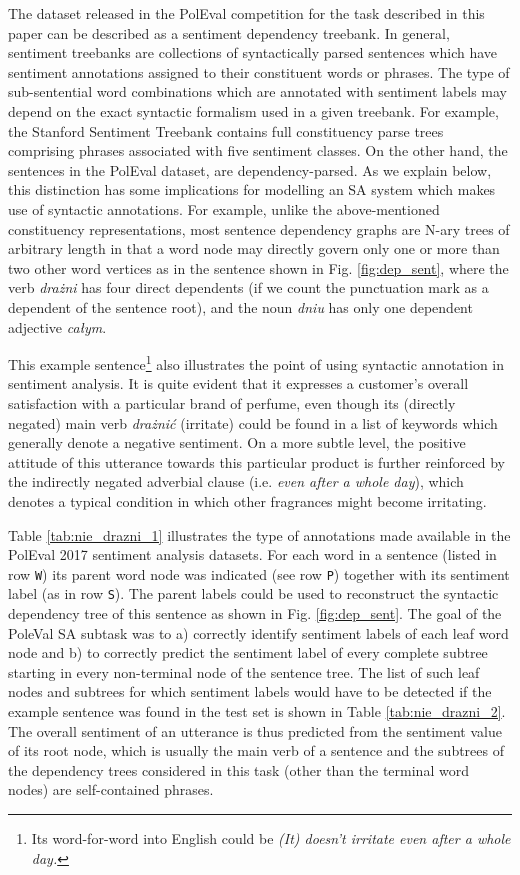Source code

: \documentclass[10pt, a4paper]{article}
\begin{document}
The dataset released in the PolEval competition for the task described in this paper can be described as a sentiment dependency treebank. In general, sentiment treebanks are collections of syntactically parsed sentences which have sentiment annotations assigned to their constituent words or phrases. The type of sub-sentential word combinations which are annotated with  sentiment labels may depend on the exact syntactic formalism used in a given treebank. For example, the Stanford Sentiment Treebank \cite{socher2013recursive} contains full constituency parse trees comprising phrases associated with five sentiment classes. On the other hand, the sentences in the PolEval dataset, are dependency-parsed. As we explain below, this distinction has some implications for modelling an SA system which makes use of syntactic annotations. For example, unlike the above-mentioned constituency representations, most sentence dependency graphs are N-ary trees of arbitrary length in that a word node may directly govern only one or more than two other word vertices as in the sentence shown in Fig. \ref{fig:dep_sent}, where the verb \textit{drażni} has four direct dependents (if we count the punctuation mark as a dependent of the sentence root), and the noun \textit{dniu} has only one dependent adjective \textit{całym}. 
\par This example sentence\footnote{Its word-for-word into English could be \textit{(It) doesn't irritate even after a whole day.}} also illustrates the point of using syntactic annotation in sentiment analysis. It is quite evident that it expresses a customer's overall satisfaction with a particular brand of perfume, even though its (directly negated) main verb \textit{drażnić} (irritate) could be found in a list of keywords which generally denote a negative sentiment. On a more subtle level, the positive attitude of this utterance towards this particular product is further reinforced by the indirectly negated adverbial clause (i.e. \textit{even after a whole day}), which denotes a typical condition in which other fragrances might become irritating.
\par Table \ref{tab:nie_drazni_1} illustrates the type of annotations made available in the PolEval 2017 sentiment analysis datasets. For each word in a sentence (listed in row \texttt{W}) its parent word node was indicated (see row \texttt{P}) together with its sentiment label (as in row \texttt{S}). The parent labels could be used to reconstruct the syntactic dependency tree of this sentence as shown in Fig. \ref{fig:dep_sent}. The goal of the PoleVal SA subtask was to  a) correctly identify sentiment labels of each leaf word node and b) to correctly predict the sentiment label of every complete subtree starting in every non-terminal node of the sentence tree. The list of such leaf nodes and subtrees for which sentiment labels would have to be detected if the example sentence was found in the test set is shown in Table \ref{tab:nie_drazni_2}. The overall sentiment of an utterance is thus predicted from the sentiment value of its root node, which is usually the main verb of a sentence and the subtrees of the dependency trees considered in this task (other than the terminal word nodes) are self-contained phrases. 
\end{document}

__________

*Aim of the exercise:* Each line of the data above must be reproduced as written. Skip the pictures.

*Answer for the task:*
Source code

: \documentclass[10pt, a4paper]{article}
\begin{document}
The dataset released in the PolEval competition for the task described in this paper can be described as a sentiment dependency treebank. In general, sentiment treebanks are collections of syntactically parsed sentences which have sentiment annotations assigned to their constituent words or phrases. The type of sub-sentential word combinations which are annotated with  sentiment labels may depend on the exact syntactic formalism used in a given treebank. For example, the Stanford Sentiment Treebank \cite{socher2013recursive} contains full constituency parse trees comprising phrases associated with five sentiment classes. On the other hand, the sentences in the PolEval dataset, are dependency-parsed. As we explain below, this distinction has some implications for modelling an SA system which makes use of syntactic annotations. For example, unlike the above-mentioned constituency representations, most sentence dependency graphs are N-ary trees of arbitrary length in that a word node may directly govern only one or more than two other word vertices as in the sentence shown in Fig. \ref{fig:dep_sent}, where the verb \textit{drażni} has four direct dependents (if we count the punctuation mark as a dependent of the sentence root), and the noun \textit{dniu} has only one dependent adjective \textit{całym}. 
\par This example sentence\footnote{Its word-for-word into English could be \textit{(It) doesn't irritate even after a whole day.}} also illustrates the point of using syntactic annotation in sentiment analysis. It is quite evident that it expresses a customer's overall satisfaction with a particular brand of perfume, even though its (directly negated) main verb \textit{drażnić} (irritate) could be found in a list of keywords which generally denote a negative sentiment. On a more subtle level, the positive attitude of this utterance towards this particular product is further reinforced by the indirectly negated adverbial clause (i.e. \textit{even after a whole day}), which denotes a typical condition in which other fragrances might become irritating.
\par Table \ref{tab:nie_drazni_1} illustrates the type of annotations made available in the PolEval 2017 sentiment analysis datasets. For each word in a sentence (listed in row \texttt{W}) its parent word node was indicated (see row \texttt{P}) together with its sentiment label (as in row \texttt{S}). The parent labels could be used to reconstruct the syntactic dependency tree of this sentence as shown in Fig. \ref{fig:dep_sent}. The goal of the PoleVal SA subtask was to  a) correctly identify sentiment labels of each leaf word node and b) to correctly predict the sentiment label of every complete subtree starting in every non-terminal node of the sentence tree. The list of such leaf nodes and subtrees for which sentiment labels would have to be detected if the example sentence was found in the test set is shown in Table \ref{tab:nie_drazni_2}. The overall sentiment of an utterance is thus predicted from the sentiment value of its root node, which is usually the main verb of a sentence and the subtrees of the dependency trees considered in this task (other than the terminal word nodes) are self-contained phrases. 
\end{document}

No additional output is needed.